My Insider Picks team members rave about Instant Pots, but they aren't the only ones - the brand has garnered a cult-like following for helping people make delicious meals with ease and efficiency. Given all the hype, I was excited to test one out for myself.

The Instant Pot Max is the brand's newest model, boasting a few new features and a price tag that's about $50 more than the next "best" model, the Instant Pot Ultra.

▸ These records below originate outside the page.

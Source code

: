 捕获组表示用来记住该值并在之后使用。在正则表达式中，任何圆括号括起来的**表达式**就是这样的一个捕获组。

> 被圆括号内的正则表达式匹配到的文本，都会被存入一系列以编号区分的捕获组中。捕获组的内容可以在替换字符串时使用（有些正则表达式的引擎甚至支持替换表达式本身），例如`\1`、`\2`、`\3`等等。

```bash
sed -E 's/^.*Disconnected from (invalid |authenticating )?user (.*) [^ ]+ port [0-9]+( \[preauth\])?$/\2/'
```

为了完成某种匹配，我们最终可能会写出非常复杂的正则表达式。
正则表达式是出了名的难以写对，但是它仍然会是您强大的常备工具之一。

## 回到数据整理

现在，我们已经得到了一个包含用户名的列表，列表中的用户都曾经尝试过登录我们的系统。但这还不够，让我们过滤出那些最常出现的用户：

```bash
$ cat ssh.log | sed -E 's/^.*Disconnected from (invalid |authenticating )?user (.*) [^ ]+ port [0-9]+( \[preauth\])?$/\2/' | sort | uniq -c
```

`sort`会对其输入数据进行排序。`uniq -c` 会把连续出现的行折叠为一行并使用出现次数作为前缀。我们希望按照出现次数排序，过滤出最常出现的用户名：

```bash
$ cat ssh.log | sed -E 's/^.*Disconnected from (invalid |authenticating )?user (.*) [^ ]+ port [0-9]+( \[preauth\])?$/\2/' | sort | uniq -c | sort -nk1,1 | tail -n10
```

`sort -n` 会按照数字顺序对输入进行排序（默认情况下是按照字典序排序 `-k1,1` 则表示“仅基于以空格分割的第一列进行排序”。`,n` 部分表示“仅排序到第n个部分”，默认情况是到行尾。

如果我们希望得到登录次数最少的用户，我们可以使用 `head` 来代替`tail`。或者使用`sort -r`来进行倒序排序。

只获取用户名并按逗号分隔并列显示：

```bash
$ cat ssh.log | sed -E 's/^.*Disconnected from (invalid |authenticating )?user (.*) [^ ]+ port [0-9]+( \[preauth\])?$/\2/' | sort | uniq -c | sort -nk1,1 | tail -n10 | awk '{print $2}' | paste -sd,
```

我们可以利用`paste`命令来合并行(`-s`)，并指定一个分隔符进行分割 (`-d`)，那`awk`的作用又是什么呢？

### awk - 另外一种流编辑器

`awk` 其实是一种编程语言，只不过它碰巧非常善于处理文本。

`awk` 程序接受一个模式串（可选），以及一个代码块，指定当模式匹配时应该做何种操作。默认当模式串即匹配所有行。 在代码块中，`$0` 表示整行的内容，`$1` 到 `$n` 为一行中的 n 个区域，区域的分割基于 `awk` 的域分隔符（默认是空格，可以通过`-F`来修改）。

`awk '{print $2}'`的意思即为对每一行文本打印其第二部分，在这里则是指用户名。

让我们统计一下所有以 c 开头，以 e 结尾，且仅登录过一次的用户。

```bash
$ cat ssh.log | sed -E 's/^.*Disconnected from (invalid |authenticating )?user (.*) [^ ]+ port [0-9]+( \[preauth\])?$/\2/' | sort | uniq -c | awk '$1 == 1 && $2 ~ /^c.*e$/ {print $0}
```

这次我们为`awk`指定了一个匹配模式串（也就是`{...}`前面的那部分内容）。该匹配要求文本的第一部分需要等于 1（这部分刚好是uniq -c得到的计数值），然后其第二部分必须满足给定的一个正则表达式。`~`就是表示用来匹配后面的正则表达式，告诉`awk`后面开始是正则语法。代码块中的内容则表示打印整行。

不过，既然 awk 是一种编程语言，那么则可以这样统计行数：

What's new about the Instant Pox Max?

Like the other models, the Max aims to replace many of your most commonly used kitchen appliances. On the Max specifically, the settings are: Pressure Cooker, Pressure Canner, Sous Vide, Slow Cooker, Rice Cooker, Sauté/Searing pan, Steamer, Yogurt Maker, and Food Warmer. This breadth of uses allows you to make just about anything in the Max, from a decadent chicken risotto to a fudgy chocolate cake.

The most noticeable of the updates is the look of the pot itself. The Max sports an LCD touchscreen, which not only makes for a sleeker display, but makes controlling the device pretty seamless as well. While older models require you to manually control the pressure release valves, the Max has an automatic pressure release valve. Users can choose how they want to release pressure (naturally or with a quick burst) on the touch screen, which is definitely an added bonus in terms of safety.

More serious chefs can try their hand at canning and sous vide, two new features made possible by the heat capacity of the pot. What really stands out is the claims that the Max can seriously decrease cooking time. The Max is the first 15 psi electric pressure cooker on the market, which, in pressure cooker jargon, really just means it can come to pressure faster than previous models, which should make the whole cooking process faster.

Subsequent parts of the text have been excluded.